#### DESCRIPTION OF THE TASK:
The required answer is a copy of each line in the entries below that includes "диагональному".

SOURCE RECORDS: Begin

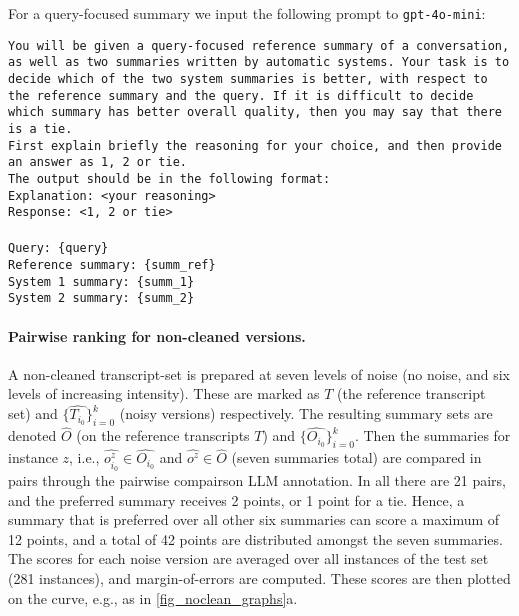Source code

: For a query-focused summary we input the following prompt to \texttt{gpt-4o-mini}:

\begin{tcolorbox}[colback=gray!10, colframe=gray!50, sharp corners, boxrule=0.5mm]
\texttt{You will be given a query-focused reference summary of a conversation, as well as two summaries written by automatic systems. Your task is to decide which of the two system summaries is better, with respect to the reference summary and the query. If it is difficult to decide which summary has better overall quality, then you may say that there is a tie. \\
First explain briefly the reasoning for your choice, and then provide an answer as 1, 2 or tie. \\
The output should be in the following format:\\
Explanation: <your reasoning>\\
Response: <1, 2 or tie>\\\\
Query: \{query\} \\
Reference summary: \{summ\_ref\}\\
System 1 summary: \{summ\_1\}\\
System 2 summary: \{summ\_2\}}
\end{tcolorbox}

\paragraph{Pairwise ranking for non-cleaned versions.}
A non-cleaned transcript-set is prepared at seven levels of noise (no noise, and six levels of increasing intensity). These are marked as $T$ (the reference transcript set) and $\{\widehat{T_{i_0}}\}_{i=0}^k$ (noisy versions) respectively. The resulting summary sets are denoted $\widehat{O}$ (on the reference transcripts $T$) and $\{\widehat{O_{i_0}}\}_{i=0}^k$. Then the summaries for instance $z$, i.e., $\widehat{o_{i_0}^z} \in \widehat{O_{i_0}}$ and $\widehat{o^z} \in \widehat{O}$ (seven summaries total) are compared in pairs through the pairwise compairson LLM annotation. In all there are 21 pairs, and the preferred summary receives 2 points, or 1 point for a tie. Hence, a summary that is preferred over all other six summaries can score a maximum of 12 points, and a total of 42 points are distributed amongst the seven summaries. The scores for each noise version are averaged over all instances of the test set (281 instances), and margin-of-errors are computed. These scores are then plotted on the curve, e.g., as in \autoref{fig_noclean_graphs}a.

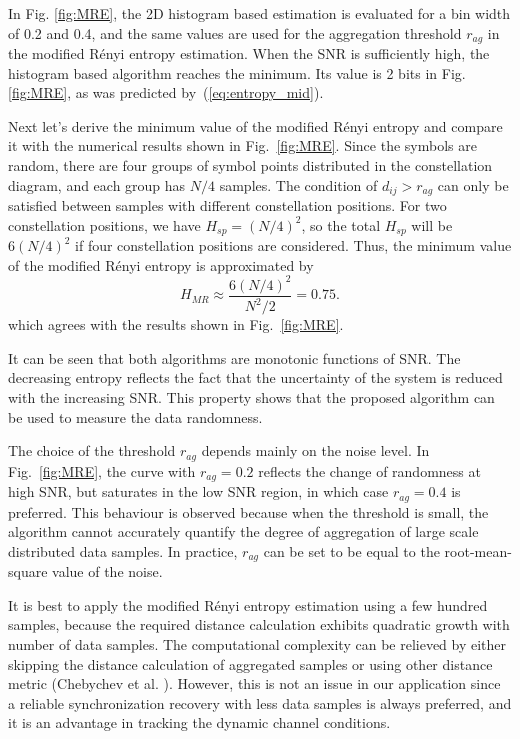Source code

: \documentclass[journal,comsoc,onecolumn, 12pt,draftclsnofoot]{IEEEtran}
\begin{document}
In Fig. \ref{fig:MRE}, the 2D histogram based estimation is evaluated for a bin width of 0.2 and 0.4, and the same values are used for the aggregation threshold \(r_{ag}\) in the modified R\'enyi entropy estimation.
When the SNR is sufficiently high, the histogram based algorithm reaches the minimum. 
Its value is 2 bits in Fig. \ref{fig:MRE}, as was predicted by~(\ref{eq:entropy_mid}).

Next let's derive the minimum value of the modified R\'enyi entropy and compare it with the numerical results shown in Fig.~\ref{fig:MRE}.
Since the symbols are random, there are four groups of symbol points distributed in the constellation diagram, and each group has \(N/4\) samples.
The condition of $d_{ij}>r_{ag}$ can only be satisfied between samples with different constellation positions.
For two constellation positions, we have $H_{sp} = (N/4)^2$, so the total $H_{sp}$ will be $6 (N/4)^2$ if four constellation positions are considered.
Thus, the minimum value of the modified R\'enyi entropy is approximated by
\begin{equation}
H_{MR} \approx \frac{ 6 \left(N/4\right)^2}{N^2/2}=0.75.
\label{eq:adEntQPSK}
\end{equation}
which agrees with the results shown in Fig.~\ref{fig:MRE}.


It can be seen that both algorithms are monotonic functions of SNR.
The decreasing entropy reflects the fact that the uncertainty of the system is reduced with the increasing SNR.
This property shows that the proposed algorithm can be used to measure the data randomness.

The choice of the threshold \(r_{ag}\) depends mainly on the noise level.
In Fig.~\ref{fig:MRE}, the curve with \(r_{ag}=0.2\) reflects the change of randomness at high SNR, but saturates in the low SNR region, in which case \(r_{ag}=0.4\) is preferred.
This behaviour is observed because when the threshold is small, the algorithm cannot accurately quantify the degree of aggregation of large scale distributed data samples.
In practice, $r_{ag}$ can be set to be equal to the root-mean-square value of the noise.

It is best to apply the modified R\'enyi entropy estimation using a few hundred samples,
because the required distance calculation exhibits quadratic growth with number of data samples. 
The computational complexity can be relieved by either skipping the distance calculation of aggregated samples or using other distance metric (Chebychev et al. \cite{Cha2007}).
However, this is not an issue in our application since a reliable synchronization  recovery with less data samples is always preferred, and it is an advantage in tracking the dynamic channel conditions. 
\end{document}
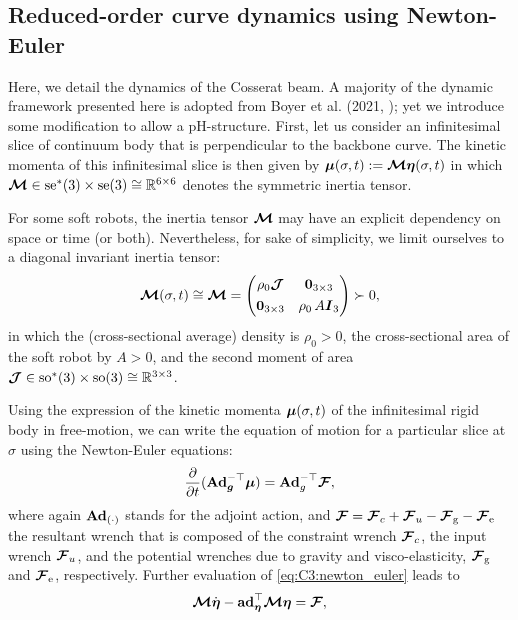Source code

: \subsection{Reduced-order curve dynamics using Newton-Euler}
Here, we detail the dynamics of the Cosserat beam. A majority of the dynamic framework presented here is adopted from Boyer et al. (2021, \cite{Boyer2021}); yet we introduce some modification to allow a pH-structure. First, let us consider an infinitesimal slice of continuum body that is perpendicular to the backbone curve. The kinetic momenta of this infinitesimal slice is then given by $\boldsymbol{\mu}(\sigma,t) := {\boldsymbol{\mathcal{M}}} \boldsymbol{\eta}(\sigma,t)$ in which ${\boldsymbol{\mathcal{M}}} \in \textup{\textrm{se}}^*(3) \times \textup{\textrm{se}}(3) \cong \mathbb{R}^{6\times 6}$ denotes the symmetric inertia tensor.
%
\begin{rmk}
For some soft robots, the inertia tensor ${\boldsymbol{\mathcal{M}}}$ may have an explicit dependency on space or time (or both). Nevertheless, for sake of simplicity, we limit ourselves to a diagonal invariant inertia tensor:
%
\begin{equation*}
{\boldsymbol{\mathcal{M}}}(\sigma,t) \cong {\boldsymbol{\mathcal{M}}} = \begin{pmatrix} \rho_0 \boldsymbol{\mathcal{J}}  & \boldsymbol{0}_{3\times3}  \\[0.35em]
  \boldsymbol{0}_{3\times3} & \rho_0\, A\boldsymbol{I}_3 \end{pmatrix} \succ 0,
\end{equation*}
%
in which the (cross-sectional average) density is $\rho_0 > 0$, the cross-sectional area of the soft robot by $A>0$, and the second moment of area $\boldsymbol{\mathcal{J}} \in \textup{\textrm{so}}^*(3) \times \textup{\textrm{so}}(3) \cong \mathbb{R}^{3\times 3}$.
\end{rmk}
%
\noindent Using the expression of the kinetic momenta $\boldsymbol{\mu}(\sigma,t)$ of the infinitesimal rigid body in free-motion, we can write the equation of motion for a particular slice at $\sigma$ using the Newton-Euler equations:
%
\begin{equation}
\frac{\partial }{\partial t} (\textbf{Ad}_{{\boldsymbol{g}}}^{-\top} \boldsymbol{\mu}) = \textbf{Ad}_{g}^{-\top}\boldsymbol{\mathcal{F}},\label{eq:C3:newton_euler}
\end{equation}
%
where again $\textbf{Ad}_{(\cdot)}$ stands for the adjoint action, and $\boldsymbol{\mathcal{F}} = \boldsymbol{\mathcal{F}}_c  + \boldsymbol{\mathcal{F}}_u - \boldsymbol{\mathcal{F}}_{\scriptstyle\textrm{g}} - \boldsymbol{\mathcal{F}}_{\scriptstyle\textrm{e}}$ the resultant wrench that is composed of the constraint wrench $\boldsymbol{\mathcal{F}}_c$, the input wrench $\boldsymbol{\mathcal{F}}_u$, and the potential wrenches due to gravity and visco-elasticity, $\boldsymbol{\mathcal{F}}_{\scriptstyle\textrm{g}}$ and $\boldsymbol{\mathcal{F}}_{\scriptstyle\textrm{e}}$, respectively. Further evaluation of \eqref{eq:C3:newton_euler} leads to
%
\begin{equation}
{\boldsymbol{\mathcal{M}}}\dot{\boldsymbol{\eta}} - \textbf{ad}_{\boldsymbol{\eta}}^\top {\boldsymbol{\mathcal{M}}} \boldsymbol{\eta} = \boldsymbol{\mathcal{F}},
\label{eq:C3:newton-euler-2}
\end{equation}
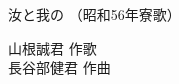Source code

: \documentclass[10pt,b5j]{tarticle} %
\begin{document}
\begin{minipage}[c]{0.7\hsize} %
    \begin{center}
        {\LARGE
            汝と我の %
        }
        {\small 
            （昭和56年寮歌） %
        }
    \end{center}
\end{minipage}
\begin{minipage}[c]{0.3\hsize} %
    \begin{flushright} %
        山根誠君 作歌\\長谷部健君 作曲 %
    \end{flushright}
\end{minipage}
\end{document}
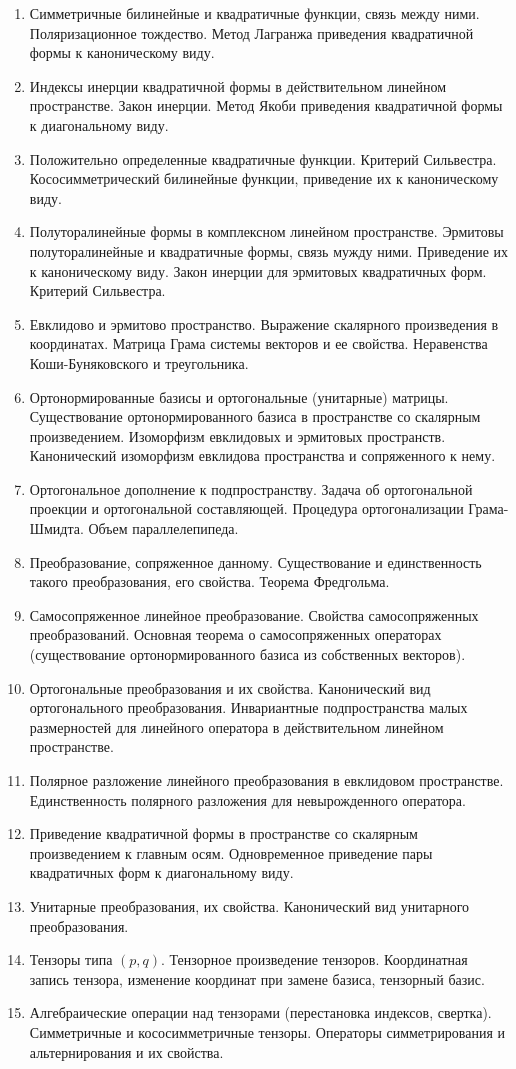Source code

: \begin{enumerate}
    \item Симметричные билинейные и квадратичные функции, связь между ними. Поляризационное тождество. Метод Лагранжа приведения квадратичной формы к каноническому виду.
    \item Индексы инерции квадратичной формы в действительном линейном пространстве. Закон инерции. Метод Якоби приведения квадратичной формы к диагональному виду.
    \item Положительно определенные квадратичные функции. Критерий Сильвестра. Кососимметрический билинейные функции, приведение их к каноническому виду.
    \item Полуторалинейные формы в комплексном линейном пространстве. Эрмитовы полуторалинейные и квадратичные формы, связь мужду ними. Приведение их к каноническому виду. Закон инерции для эрмитовых квадратичных форм. Критерий Сильвестра.
    \item Евклидово и эрмитово пространство. Выражение скалярного произведения в координатах. Матрица Грама системы векторов и ее свойства. Неравенства Коши-Буняковского и треугольника.
    \item Ортонормированные базисы и ортогональные (унитарные) матрицы. Существование ортонормированного базиса в пространстве со скалярным произведением. Изоморфизм евклидовых и эрмитовых пространств. Канонический изоморфизм евклидова пространства и сопряженного к нему.
    \item Ортогональное дополнение к подпространству. Задача об ортогональной проекции и ортогональной составляющей. Процедура ортогонализации Грама-Шмидта. Объем параллелепипеда.
    \item Преобразование, сопряженное данному. Существование и единственность такого преобразования, его свойства. Теорема Фредгольма.
    \item Самосопряженное линейное преобразование. Свойства самосопряженных преобразований. Основная теорема о самосопряженных операторах (существование ортонормированного базиса из собственных векторов).
    \item Ортогональные преобразования и их свойства. Канонический вид ортогонального преобразования. Инвариантные подпространства малых размерностей для линейного оператора в действительном линейном пространстве.
    \item Полярное разложение линейного преобразования в евклидовом пространстве. Единственность полярного разложения для невырожденного оператора.
    \item Приведение квадратичной формы в пространстве со скалярным произведением к главным осям. Одновременное приведение пары квадратичных форм к диагональному виду.
    \item Унитарные преобразования, их свойства. Канонический вид унитарного преобразования.
    \item Тензоры типа $(p, q)$. Тензорное произведение тензоров. Координатная запись тензора, изменение координат при замене базиса, тензорный базис.
    \item Алгебраические операции над тензорами (перестановка индексов, свертка). Симметричные и кососимметричные тензоры. Операторы симметрирования и альтернирования и их свойства.
\end{enumerate}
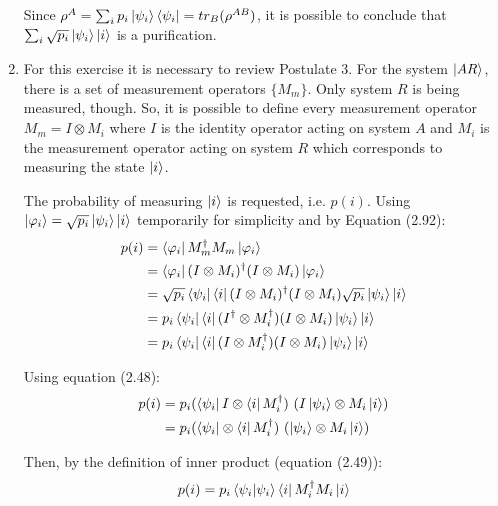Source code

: \begin{enumerate}
Since $\rho^A = \sum_i p_i \ket{\psi_i}\bra{\psi_i} = tr_B(\rho^{AB})$,
it is possible to conclude that $\sum_i \sqrt{p_i} \ket{\psi_i}\ket{i}$ is a purification.


\item {}

For this exercise it is necessary to review Postulate 3. For the system $\ket{AR}$, there is a set of measurement operators $\{M_m\}$. Only system $R$ is being measured, though. So, it is possible to define every measurement operator $M_m = I \otimes M_i$ where $I$ is the identity operator acting on system $A$ and $M_i$ is the measurement operator acting on system $R$ which corresponds to measuring the state $\ket{i}$.

The probability of measuring $\ket{i}$ is requested, i.e. $p(i)$. Using $\ket{\varphi_i} = \sqrt{p_i}\ket{\psi_i} \ket{i}$ temporarily for simplicity and by Equation (2.92):
\begin{align}
    p(i) &= \bra{\varphi_i}M_m^\dagger M_m \ket{\varphi_i} \\
    &= \bra{\varphi_i}(I \otimes M_i)^\dagger (I \otimes M_i) \ket{\varphi_i} \\
    &= \sqrt{p_i} \bra{\psi_i}\bra{i}(I \otimes M_i)^\dagger
        (I \otimes M_i) \sqrt{p_i}\ket{\psi_i}\ket{i} \\
    &= p_i \bra{\psi_i}\bra{i}(I^\dagger \otimes M_i^\dagger)
        (I \otimes M_i) \ket{\psi_i}\ket{i} \\
    &= p_i \bra{\psi_i}\bra{i}(I \otimes M_i^\dagger)
        (I \otimes M_i) \ket{\psi_i}\ket{i}
\end{align}

Using equation (2.48):
\begin{align}
    p(i) &= p_i (\bra{\psi_i}I \otimes \bra{i}M_i^\dagger)
        \ (I\ket{\psi_i} \otimes M_i\ket{i}) \\
    &= p_i (\bra{\psi_i} \otimes \bra{i}M_i^\dagger )
        \ (\ket{\psi_i} \otimes M_i\ket{i})
\end{align}

Then, by the definition of inner product (equation (2.49)):
\begin{align}
    p(i) = p_i \braket{\psi_i|\psi_i} \bra{i}M_i^\dagger M_i\ket{i}
\end{align}


\end{enumerate}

SOURCE RECORDS: End

#### EXERCISE RESULT:
    \item Индексы инерции квадратичной формы в действительном линейном пространстве. Закон инерции. Метод Якоби приведения квадратичной формы к диагональному виду.
    \item Приведение квадратичной формы в пространстве со скалярным произведением к главным осям. Одновременное приведение пары квадратичных форм к диагональному виду.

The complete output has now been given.